### Records for processing
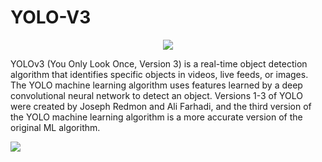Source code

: # YOLO-V3

<p align="center">
  <img src="https://github.com/Abdul-Rehman-Astro/YOLO-V3-/blob/main/YOLO%20Model.gif" />
</p>

YOLOv3 (You Only Look Once, Version 3) is a real-time object detection algorithm that identifies specific objects in videos, live feeds, or images. The YOLO machine learning algorithm uses features learned by a deep convolutional neural network to detect an object. Versions 1-3 of YOLO were created by Joseph Redmon and Ali Farhadi, and the third version of the YOLO machine learning algorithm is a more accurate version of the original ML algorithm.

![](https://miro.medium.com/max/1400/1*Ks7xBtYDWjLBIZV0Z99uqg.png)
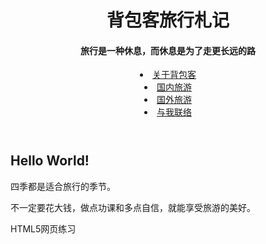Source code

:
<head>
<meta charset="UTF-8">
    <title>背包客旅行札记</title>
</head>

<body>
<header id="header">
    <hgroup>
        <h1>背包客旅行札记</h1>
        <h4>旅行是一种休息，而休息是为了走更长远的路</h4>
    </hgroup>
    <nav>
        <u1>
            <li><a href="#">关于背包客</a></li>
            <li class="current-item"><a href="#">国内旅游</a></li>
            <li><a href="#">国外旅游</a></li>
            <li><a href="#">与我联络</a></li>
        </u1>
    </nav>
</header>
<article id="travel">
    <section>
            <h2>Hello World!</h2>
            <p>四季都是适合旅行的季节。</p>
            <p>不一定要花大钱，做点功课和多点自信，就能享受旅游的美好。</p>
        </section>
        
</article>
<footer>
        HTML5网页练习
</footer>
</body>






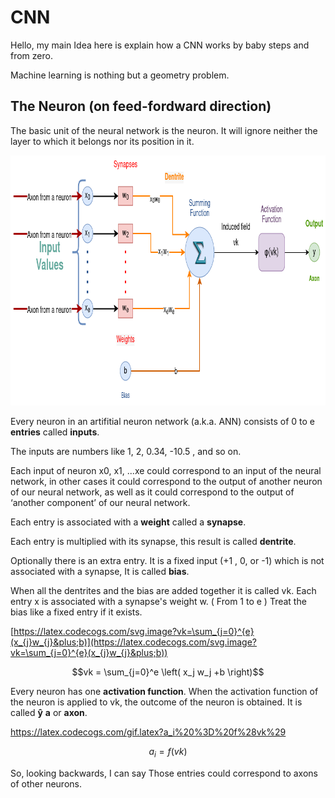 # CNN
Hello, my main Idea here is explain how a CNN works by baby steps and from zero.

Machine learning is nothing but a geometry problem.

## The Neuron (on feed-fordward direction)
The basic unit of the neural network is the neuron. It will ignore neither the layer to which it belongs nor its position in it.

<img src="Neuron.drawio.png" alt="Image of a neuron" style="height: 400px; width:871px;"/>

Every neuron in an artifitial neuron network (a.k.a. ANN) consists of 0 to e **entries** called **inputs**.

The inputs are numbers like 1, 2, 0.34, -10.5 , and so on.

Each input of neuron x0, x1, ...xe could correspond to an input of the neural network, in other cases it could correspond to the output of another neuron of our neural network, as well as it could correspond to the output of ‘another component’ of our neural network. 

Each entry is associated with a **weight** called a **synapse**.

Each entry is multiplied with its synapse, this result is called **dentrite**.

Optionally there is an extra entry. It is a fixed input (+1 , 0, or -1) which is not associated with a synapse, It is called **bias**.

When all the dentrites and the bias are added together it is called vk.
Each entry x is associated with a synapse's weight w. ( From 1 to e )
Treat the bias like a fixed entry if it exists.

[https://latex.codecogs.com/svg.image?vk=\sum_{j=0}^{e}(x_{j}w_{j}&plus;b)](https://latex.codecogs.com/svg.image?vk=\sum_{j=0}^{e}(x_{j}w_{j}&plus;b))

$$vk = \sum_{j=0}^e \left( x_j w_j +b \right)$$

Every neuron has one **activation function**.
When the activation function of the neuron is applied to vk, the outcome of the neuron is obtained. It is called **ŷ** **a** or **axon**.

https://latex.codecogs.com/gif.latex?a_i%20%3D%20f%28vk%29

$$a_i = f \left( vk \right)$$

So, looking backwards, I can say Those entries could correspond to axons of other neurons.
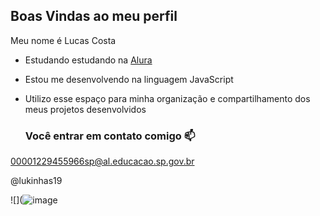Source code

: ## Boas Vindas ao meu perfil 

Meu nome é Lucas Costa

- Estudando estudando na [Alura](https://www.alura.com.br)
- Estou me desenvolvendo na linguagem JavaScript
- Utilizo esse espaço para minha organização e compartilhamento dos meus projetos desenvolvidos

  ### Você entrar em contato comigo 📫

00001229455966sp@al.educacao.sp.gov.br

@lukinhas19

![](![image](https://github.com/lukinhas19/lukinhas19/assets/172426581/ccc62c70-41e5-4f32-b784-0e1d447fc427)


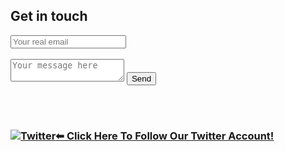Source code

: ## Get in touch

<div>
    <form action="https://formspree.io/f/xoqbzdal" method="POST">
        <input type="hidden" name="_subject" value="Contact request from personal website" />
        <input type="email" name="_replyto" placeholder="Your real email" required>
        <br/><br/>
        <textarea name="message" placeholder="Your message here" required></textarea>
        <button type="submit">Send</button>
    </form>
</div>

<br/>
<br/>

<h3> <a href="https://twitter.com/thenottgaming"><img src="https://nott-gaming.github.io/assets/images/icon/twitter.svg" alt="Twitter">⬅ Click Here To Follow Our Twitter Account!</a></h3>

### Exercise aim
Whenever a line of the listing above holds the word "Your", copy that line.

### Completed exercise
        <input type="email" name="_replyto" placeholder="Your real email" required>
        <textarea name="message" placeholder="Your message here" required></textarea>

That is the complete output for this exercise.